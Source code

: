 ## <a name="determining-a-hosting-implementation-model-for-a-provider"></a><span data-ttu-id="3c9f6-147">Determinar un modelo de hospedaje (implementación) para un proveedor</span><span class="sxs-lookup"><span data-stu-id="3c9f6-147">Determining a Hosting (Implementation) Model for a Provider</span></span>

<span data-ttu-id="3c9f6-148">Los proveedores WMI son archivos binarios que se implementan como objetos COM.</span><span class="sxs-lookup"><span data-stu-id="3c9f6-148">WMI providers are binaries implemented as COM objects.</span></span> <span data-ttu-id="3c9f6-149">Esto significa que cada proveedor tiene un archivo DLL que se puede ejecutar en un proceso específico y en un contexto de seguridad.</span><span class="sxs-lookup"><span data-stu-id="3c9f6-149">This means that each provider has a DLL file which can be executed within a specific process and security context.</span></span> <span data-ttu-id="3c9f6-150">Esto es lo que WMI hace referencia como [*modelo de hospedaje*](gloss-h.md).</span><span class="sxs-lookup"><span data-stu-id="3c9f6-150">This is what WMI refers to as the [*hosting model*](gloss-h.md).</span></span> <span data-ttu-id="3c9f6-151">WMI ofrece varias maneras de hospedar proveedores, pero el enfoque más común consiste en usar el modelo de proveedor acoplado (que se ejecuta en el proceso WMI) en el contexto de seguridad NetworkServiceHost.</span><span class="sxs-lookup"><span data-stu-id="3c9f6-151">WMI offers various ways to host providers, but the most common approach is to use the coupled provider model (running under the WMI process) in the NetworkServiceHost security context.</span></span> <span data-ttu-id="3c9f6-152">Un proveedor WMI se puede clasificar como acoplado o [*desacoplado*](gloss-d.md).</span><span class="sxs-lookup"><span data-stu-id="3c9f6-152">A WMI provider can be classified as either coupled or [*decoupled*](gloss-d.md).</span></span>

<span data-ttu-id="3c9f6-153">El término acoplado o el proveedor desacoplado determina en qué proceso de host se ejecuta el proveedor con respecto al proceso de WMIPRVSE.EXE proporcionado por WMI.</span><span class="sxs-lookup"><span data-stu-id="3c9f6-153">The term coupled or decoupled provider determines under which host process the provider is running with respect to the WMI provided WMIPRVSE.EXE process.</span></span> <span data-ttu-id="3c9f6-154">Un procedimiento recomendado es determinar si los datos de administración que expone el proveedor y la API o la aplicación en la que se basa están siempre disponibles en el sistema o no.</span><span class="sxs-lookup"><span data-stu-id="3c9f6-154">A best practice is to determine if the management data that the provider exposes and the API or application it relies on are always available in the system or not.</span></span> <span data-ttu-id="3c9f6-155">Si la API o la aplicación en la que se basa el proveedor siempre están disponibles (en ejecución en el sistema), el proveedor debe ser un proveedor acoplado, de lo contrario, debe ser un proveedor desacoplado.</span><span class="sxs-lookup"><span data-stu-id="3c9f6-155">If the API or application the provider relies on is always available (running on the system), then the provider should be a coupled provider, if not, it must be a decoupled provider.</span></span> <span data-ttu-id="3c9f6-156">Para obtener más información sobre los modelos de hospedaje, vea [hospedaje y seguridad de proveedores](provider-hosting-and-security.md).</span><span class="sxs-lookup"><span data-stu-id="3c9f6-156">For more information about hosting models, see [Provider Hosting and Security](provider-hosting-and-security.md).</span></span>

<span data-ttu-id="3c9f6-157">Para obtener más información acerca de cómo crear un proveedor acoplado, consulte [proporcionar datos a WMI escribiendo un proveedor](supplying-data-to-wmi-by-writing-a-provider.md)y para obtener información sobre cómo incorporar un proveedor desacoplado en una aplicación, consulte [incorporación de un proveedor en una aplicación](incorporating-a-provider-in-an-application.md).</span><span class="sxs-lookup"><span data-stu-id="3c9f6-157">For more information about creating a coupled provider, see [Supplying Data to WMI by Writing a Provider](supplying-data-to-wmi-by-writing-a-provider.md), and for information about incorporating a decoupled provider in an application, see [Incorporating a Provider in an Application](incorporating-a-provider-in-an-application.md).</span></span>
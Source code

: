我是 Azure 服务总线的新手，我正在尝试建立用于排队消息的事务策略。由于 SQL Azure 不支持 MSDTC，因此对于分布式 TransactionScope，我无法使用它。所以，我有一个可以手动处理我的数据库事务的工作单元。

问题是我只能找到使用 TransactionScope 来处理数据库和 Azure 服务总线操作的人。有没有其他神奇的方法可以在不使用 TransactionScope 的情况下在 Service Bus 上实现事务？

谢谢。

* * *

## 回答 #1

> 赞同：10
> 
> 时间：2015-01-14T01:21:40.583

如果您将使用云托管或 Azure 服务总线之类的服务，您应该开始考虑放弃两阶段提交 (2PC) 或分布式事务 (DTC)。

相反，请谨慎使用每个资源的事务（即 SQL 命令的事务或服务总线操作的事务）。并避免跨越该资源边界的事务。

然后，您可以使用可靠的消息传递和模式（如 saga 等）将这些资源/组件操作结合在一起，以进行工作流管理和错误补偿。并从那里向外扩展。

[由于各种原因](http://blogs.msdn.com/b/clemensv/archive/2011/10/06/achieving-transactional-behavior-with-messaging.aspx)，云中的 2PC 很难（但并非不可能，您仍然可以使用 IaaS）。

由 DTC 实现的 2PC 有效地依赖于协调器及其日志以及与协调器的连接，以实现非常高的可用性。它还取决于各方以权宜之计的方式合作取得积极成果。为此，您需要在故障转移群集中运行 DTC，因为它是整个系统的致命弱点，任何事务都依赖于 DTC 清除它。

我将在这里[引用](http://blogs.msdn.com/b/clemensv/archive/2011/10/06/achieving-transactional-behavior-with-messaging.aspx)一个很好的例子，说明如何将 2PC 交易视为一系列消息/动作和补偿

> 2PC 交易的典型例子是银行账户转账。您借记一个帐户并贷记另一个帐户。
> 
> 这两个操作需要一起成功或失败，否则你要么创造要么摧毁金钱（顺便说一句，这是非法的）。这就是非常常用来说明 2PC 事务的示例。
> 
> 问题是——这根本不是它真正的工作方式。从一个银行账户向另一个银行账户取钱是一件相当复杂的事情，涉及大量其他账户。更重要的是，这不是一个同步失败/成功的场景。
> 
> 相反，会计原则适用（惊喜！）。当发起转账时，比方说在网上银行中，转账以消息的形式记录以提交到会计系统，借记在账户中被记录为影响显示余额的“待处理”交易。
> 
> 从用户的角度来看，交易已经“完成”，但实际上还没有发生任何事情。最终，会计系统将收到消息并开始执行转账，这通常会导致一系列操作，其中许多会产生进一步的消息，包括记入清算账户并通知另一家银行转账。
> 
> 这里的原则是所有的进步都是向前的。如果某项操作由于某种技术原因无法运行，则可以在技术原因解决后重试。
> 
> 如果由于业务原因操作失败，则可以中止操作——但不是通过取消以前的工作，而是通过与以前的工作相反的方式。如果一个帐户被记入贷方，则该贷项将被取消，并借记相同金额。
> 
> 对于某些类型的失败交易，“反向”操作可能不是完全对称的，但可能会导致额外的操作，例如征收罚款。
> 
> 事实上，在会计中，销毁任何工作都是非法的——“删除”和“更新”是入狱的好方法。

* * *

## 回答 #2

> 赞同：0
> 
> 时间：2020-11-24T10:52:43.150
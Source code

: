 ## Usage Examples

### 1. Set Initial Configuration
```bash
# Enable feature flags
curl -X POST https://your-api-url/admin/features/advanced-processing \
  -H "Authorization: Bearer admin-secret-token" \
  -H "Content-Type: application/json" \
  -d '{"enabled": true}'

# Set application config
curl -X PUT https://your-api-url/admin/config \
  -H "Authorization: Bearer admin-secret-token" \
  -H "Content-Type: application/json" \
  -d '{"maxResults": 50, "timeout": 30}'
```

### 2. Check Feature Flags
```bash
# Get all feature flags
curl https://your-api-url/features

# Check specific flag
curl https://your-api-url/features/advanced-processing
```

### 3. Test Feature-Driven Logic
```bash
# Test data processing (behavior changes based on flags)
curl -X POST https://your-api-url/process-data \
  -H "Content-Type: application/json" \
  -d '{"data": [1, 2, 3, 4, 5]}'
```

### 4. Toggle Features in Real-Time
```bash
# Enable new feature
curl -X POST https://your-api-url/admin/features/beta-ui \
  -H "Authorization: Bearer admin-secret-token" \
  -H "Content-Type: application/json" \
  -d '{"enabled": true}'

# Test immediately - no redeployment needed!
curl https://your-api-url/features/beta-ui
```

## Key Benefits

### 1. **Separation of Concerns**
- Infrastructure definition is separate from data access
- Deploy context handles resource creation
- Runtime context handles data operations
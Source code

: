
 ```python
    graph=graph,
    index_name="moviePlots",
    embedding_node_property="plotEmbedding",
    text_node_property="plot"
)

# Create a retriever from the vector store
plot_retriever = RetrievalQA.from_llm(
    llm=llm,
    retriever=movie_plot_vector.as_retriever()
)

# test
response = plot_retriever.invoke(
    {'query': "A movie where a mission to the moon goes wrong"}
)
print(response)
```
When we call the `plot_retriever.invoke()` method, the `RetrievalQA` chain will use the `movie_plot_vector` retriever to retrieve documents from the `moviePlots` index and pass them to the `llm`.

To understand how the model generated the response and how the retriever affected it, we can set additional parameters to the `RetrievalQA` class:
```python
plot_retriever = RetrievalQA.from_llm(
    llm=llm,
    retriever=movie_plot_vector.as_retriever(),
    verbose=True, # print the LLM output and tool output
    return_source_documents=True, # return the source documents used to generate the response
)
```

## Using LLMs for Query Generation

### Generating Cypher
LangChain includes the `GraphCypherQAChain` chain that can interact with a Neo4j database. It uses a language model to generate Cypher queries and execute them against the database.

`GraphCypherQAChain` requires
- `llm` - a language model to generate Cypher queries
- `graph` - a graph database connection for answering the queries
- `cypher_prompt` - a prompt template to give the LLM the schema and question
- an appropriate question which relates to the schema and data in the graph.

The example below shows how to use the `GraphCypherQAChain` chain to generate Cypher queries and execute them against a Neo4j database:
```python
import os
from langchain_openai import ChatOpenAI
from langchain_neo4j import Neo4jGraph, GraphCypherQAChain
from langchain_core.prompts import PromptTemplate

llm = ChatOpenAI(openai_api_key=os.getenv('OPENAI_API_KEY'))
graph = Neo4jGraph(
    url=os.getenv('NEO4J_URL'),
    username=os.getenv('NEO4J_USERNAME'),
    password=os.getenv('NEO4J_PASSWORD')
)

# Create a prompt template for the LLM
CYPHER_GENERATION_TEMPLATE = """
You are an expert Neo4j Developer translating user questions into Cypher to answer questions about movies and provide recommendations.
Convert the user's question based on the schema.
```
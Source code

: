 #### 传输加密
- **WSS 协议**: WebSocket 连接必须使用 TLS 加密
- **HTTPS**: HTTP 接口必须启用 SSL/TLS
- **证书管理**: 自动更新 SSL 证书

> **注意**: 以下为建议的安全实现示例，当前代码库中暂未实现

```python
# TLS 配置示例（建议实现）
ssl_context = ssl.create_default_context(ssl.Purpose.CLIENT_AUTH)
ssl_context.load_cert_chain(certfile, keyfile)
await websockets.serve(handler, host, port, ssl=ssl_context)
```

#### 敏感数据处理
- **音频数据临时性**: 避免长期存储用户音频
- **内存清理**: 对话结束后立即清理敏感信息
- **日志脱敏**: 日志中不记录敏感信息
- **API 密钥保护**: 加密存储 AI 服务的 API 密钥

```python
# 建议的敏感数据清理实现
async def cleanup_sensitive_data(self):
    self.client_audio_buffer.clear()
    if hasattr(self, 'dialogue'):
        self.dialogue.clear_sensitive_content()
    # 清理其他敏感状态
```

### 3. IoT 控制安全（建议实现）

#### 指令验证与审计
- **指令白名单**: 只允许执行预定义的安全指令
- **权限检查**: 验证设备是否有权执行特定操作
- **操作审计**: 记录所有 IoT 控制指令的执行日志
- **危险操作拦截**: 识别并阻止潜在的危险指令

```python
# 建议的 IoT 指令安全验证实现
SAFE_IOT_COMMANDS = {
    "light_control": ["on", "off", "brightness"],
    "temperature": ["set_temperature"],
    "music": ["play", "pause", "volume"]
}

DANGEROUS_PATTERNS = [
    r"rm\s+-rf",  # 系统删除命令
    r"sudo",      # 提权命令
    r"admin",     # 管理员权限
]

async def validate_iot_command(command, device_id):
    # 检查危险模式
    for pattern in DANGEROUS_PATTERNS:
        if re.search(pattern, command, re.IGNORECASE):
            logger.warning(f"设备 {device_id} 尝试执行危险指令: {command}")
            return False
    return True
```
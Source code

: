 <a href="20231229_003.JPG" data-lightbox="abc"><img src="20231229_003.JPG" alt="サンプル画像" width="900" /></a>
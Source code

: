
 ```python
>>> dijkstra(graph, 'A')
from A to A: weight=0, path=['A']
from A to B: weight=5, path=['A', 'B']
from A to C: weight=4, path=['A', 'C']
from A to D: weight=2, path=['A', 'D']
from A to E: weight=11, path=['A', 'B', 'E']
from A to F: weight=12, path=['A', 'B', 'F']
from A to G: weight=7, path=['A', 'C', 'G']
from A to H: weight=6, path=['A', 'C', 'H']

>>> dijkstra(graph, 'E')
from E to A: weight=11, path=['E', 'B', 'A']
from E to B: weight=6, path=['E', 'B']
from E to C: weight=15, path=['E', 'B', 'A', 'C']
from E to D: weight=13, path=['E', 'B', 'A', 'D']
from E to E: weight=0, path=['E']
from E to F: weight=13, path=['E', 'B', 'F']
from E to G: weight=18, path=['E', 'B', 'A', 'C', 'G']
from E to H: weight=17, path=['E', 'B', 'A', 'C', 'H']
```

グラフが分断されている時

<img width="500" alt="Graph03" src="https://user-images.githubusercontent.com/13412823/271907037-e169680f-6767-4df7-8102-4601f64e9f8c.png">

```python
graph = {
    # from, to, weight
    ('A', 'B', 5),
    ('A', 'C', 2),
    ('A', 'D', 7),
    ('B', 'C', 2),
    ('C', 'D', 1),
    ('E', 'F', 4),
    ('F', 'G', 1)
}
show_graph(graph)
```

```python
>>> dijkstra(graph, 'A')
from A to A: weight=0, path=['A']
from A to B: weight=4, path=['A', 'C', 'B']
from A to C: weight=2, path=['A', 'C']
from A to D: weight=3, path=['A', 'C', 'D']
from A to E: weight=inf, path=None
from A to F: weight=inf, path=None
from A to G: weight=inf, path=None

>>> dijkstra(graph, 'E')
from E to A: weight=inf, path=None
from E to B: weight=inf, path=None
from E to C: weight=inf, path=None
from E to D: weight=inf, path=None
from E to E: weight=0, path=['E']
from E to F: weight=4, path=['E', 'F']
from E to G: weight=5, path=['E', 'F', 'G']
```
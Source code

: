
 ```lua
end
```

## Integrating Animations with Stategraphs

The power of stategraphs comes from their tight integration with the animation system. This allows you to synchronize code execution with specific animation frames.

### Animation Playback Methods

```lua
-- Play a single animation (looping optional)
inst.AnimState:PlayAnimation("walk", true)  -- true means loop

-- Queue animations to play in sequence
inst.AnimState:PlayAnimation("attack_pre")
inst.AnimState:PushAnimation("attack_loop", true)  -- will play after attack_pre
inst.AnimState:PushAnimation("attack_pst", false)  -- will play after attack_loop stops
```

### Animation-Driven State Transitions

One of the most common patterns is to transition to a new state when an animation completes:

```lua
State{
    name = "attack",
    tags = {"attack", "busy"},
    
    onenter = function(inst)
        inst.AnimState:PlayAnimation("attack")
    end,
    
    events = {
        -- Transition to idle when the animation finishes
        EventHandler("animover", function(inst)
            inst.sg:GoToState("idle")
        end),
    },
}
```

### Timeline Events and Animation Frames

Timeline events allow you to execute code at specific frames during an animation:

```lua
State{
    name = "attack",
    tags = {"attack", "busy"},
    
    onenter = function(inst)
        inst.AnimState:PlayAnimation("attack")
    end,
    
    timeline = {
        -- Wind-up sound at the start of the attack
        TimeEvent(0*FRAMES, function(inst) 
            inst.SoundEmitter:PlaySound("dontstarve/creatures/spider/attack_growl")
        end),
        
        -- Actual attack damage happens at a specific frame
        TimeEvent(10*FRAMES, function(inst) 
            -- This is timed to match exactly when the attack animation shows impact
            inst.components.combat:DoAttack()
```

+-------+

(ASSIGNED TASK)
Scan the data, and report each line that uses the word "dialogue".

(COMPLETED EXERCISE)
    if hasattr(self, 'dialogue'):
        self.dialogue.clear_sensitive_content()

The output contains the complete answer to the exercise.